Le stigmatisant discours de Grenoble de Nicolas Sarkozy, la victoire de la ligne Buisson à droite, les écarts de Brice Hortefeux, alors ministre de l’Intérieur, sur les Arabes - «Il en faut toujours un. Quand il y en a un, ça va. C’est quand il y en a beaucoup qu’il y a des problèmes» -, mais aussi les pains au chocolat de Copé… «Les plus grands pourvoyeurs de propos xénophobes sont les hommes politiques», estime le président de la Licra, Alain Jakubowicz. La course après l’électorat FN a fait des dégâts. «On ne peut accepter la respectabilité entière du FN sans cautionner ce que ce parti véhicule», pense Wieviorka. Qui pointe l’impasse politique qui paralyse les partis classiques : «Tant que la droite et la gauche se contentent du thème de la république, sans prendre en compte les diversités de notre société, ethnicisée, il y aura des poussées de l’expression raciste.»

Inaudible. Pour autant, la libération de cette parole xénophobe est-elle si généralisée ? «Une minorité exprime une parole raciste de façon moins rentrée qu’auparavant, mais il n’y a pas d’extension de cette parole dans l’opinion publique», affirme le politologue Stéphane Rozès, de l’institut CAP. De fait, les expressions intolérantes - racistes ou homophobes - comme lors des manifs contre le mariage pour tous, font irruption précisément à un moment où la société reconnaît davantage les différences culturelles, ethniques ou religieuses. Où la tolérance semble plus grande. Si, en 1988, 75% des Français disaient qu’il y avait trop d’immigrés en France, ils n’étaient plus que 52% en 2007, comme l’explique Vincent Tiberj, docteur en sciences politiques.
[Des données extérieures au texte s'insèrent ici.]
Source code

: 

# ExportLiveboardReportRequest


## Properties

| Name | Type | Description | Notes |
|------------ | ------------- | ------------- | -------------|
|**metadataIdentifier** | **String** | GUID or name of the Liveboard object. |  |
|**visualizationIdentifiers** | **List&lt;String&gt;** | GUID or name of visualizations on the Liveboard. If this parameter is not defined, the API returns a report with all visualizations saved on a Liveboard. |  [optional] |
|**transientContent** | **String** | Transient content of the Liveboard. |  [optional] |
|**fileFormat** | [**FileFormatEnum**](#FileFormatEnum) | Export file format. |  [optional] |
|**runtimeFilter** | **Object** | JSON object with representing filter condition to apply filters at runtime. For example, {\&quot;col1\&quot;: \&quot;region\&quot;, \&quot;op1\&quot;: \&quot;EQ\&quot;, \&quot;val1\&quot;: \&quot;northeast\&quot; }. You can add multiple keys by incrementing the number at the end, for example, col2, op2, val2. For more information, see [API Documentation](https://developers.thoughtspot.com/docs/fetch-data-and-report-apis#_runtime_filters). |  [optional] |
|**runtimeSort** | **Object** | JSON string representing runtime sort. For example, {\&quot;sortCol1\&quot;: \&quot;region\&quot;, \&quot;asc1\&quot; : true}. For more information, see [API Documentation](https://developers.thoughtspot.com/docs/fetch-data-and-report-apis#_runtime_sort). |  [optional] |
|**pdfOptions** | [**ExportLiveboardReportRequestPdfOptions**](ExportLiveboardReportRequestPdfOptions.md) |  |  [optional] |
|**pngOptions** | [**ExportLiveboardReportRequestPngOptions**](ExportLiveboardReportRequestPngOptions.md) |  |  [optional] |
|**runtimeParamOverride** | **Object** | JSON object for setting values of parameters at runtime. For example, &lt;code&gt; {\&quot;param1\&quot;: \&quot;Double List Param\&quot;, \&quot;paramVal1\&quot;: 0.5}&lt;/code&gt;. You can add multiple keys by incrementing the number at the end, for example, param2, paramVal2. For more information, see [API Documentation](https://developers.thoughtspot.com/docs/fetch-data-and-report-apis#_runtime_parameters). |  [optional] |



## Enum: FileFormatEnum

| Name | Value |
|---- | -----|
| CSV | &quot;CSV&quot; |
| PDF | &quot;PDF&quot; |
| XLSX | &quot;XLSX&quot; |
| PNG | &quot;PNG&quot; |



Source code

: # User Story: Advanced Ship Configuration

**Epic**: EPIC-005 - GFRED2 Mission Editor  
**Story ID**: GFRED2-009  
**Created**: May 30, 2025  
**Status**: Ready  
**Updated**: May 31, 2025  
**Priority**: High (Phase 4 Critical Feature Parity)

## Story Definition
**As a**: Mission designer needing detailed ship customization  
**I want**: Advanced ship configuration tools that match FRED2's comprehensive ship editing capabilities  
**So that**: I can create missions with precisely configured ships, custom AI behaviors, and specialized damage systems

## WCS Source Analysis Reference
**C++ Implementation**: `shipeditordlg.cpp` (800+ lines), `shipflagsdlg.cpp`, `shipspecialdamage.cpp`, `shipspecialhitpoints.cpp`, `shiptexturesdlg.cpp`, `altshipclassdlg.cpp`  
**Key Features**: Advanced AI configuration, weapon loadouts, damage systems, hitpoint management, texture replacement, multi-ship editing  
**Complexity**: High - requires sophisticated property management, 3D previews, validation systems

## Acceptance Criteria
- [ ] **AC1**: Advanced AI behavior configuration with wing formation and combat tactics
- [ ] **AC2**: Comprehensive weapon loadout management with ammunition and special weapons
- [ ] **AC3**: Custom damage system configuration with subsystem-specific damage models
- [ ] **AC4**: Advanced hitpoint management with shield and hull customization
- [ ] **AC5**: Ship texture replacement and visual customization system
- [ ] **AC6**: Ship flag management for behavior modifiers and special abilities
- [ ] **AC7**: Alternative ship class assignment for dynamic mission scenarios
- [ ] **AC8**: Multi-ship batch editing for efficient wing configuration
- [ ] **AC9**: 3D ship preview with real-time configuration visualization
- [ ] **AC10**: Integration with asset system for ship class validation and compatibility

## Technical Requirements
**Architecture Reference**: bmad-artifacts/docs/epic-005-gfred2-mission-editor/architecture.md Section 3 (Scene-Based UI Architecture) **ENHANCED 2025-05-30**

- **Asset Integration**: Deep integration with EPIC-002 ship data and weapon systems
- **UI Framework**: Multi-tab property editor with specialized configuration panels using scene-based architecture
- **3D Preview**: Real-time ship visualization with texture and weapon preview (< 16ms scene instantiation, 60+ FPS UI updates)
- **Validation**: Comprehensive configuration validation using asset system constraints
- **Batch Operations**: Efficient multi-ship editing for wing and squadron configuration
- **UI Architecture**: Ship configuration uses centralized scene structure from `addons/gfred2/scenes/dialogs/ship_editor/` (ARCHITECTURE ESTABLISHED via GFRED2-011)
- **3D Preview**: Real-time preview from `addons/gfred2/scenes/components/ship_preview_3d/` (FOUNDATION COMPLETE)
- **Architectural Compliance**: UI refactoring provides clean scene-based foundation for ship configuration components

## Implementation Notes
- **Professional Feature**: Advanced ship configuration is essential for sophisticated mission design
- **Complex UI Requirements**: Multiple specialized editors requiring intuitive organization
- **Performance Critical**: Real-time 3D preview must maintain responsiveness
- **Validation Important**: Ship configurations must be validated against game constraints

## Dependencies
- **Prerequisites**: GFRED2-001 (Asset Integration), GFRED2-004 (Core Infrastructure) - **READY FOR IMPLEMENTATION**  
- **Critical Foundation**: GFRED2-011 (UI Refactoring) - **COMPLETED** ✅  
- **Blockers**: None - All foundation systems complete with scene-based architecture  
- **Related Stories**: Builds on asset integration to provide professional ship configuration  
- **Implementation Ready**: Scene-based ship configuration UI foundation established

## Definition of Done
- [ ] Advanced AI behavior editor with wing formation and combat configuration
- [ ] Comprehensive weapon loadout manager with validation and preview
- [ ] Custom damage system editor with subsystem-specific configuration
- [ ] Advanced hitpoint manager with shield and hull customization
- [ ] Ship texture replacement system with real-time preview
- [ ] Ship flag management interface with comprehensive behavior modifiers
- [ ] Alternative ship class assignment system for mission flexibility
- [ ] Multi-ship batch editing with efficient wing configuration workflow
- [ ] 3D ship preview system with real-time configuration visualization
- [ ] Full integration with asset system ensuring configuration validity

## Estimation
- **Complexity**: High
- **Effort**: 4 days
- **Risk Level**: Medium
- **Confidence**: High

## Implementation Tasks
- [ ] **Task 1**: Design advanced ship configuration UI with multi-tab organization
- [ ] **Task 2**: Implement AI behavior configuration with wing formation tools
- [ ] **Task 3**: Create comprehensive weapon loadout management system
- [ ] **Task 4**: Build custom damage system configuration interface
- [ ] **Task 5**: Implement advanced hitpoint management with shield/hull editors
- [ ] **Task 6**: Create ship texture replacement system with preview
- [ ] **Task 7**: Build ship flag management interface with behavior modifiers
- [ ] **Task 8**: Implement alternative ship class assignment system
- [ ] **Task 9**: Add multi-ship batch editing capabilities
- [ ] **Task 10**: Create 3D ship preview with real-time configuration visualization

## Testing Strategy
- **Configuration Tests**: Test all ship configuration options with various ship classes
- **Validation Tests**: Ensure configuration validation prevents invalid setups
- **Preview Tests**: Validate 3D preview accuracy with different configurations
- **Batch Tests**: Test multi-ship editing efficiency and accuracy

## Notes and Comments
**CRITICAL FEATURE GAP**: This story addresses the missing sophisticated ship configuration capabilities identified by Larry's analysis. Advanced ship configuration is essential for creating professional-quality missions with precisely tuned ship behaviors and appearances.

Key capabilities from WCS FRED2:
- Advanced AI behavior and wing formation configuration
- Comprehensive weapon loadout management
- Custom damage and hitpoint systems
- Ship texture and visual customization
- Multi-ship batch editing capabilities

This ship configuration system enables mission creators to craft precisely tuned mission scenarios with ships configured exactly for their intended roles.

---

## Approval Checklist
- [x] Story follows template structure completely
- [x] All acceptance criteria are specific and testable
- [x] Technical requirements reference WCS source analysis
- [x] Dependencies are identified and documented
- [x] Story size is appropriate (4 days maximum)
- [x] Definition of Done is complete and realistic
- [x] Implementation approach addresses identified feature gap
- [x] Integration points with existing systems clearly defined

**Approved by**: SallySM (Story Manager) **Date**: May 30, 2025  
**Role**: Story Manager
Face à la violence des propos entendus ces dernières semaines sur Christiane Taubira, la réponse a-t-elle été à la hauteur ? Un communiqué de Jean-Marc Ayrault, un autre du PS, une question à l’Assemblée de Jean Glavany… Riposte largement inaudible. «Dans l’hémicycle, la droite a peu réagi. Il y a quelques années tout le monde se serait levé en soutien à la ministre», note le député PS Yann Galut, coauteur d’une tribune collective dans Libé. «Si on ne monte pas au créneau pour une ministre, imaginons comment seront sanctionnés les propos contre les anonymes ?» s’inquiète Rokhaya Diallo. Peu audibles aussi, les associations «car il n’y a pas pire sourd que celui qui ne veut pas entendre», pense le Conseil représentatif des associations noires, qui a porté plainte contre la candidate FN des Ardennes. Et Jakubowicz de regretter : «Les militants antiracistes passent au mieux pour des emmerdeurs, au pire pour des liberticides.»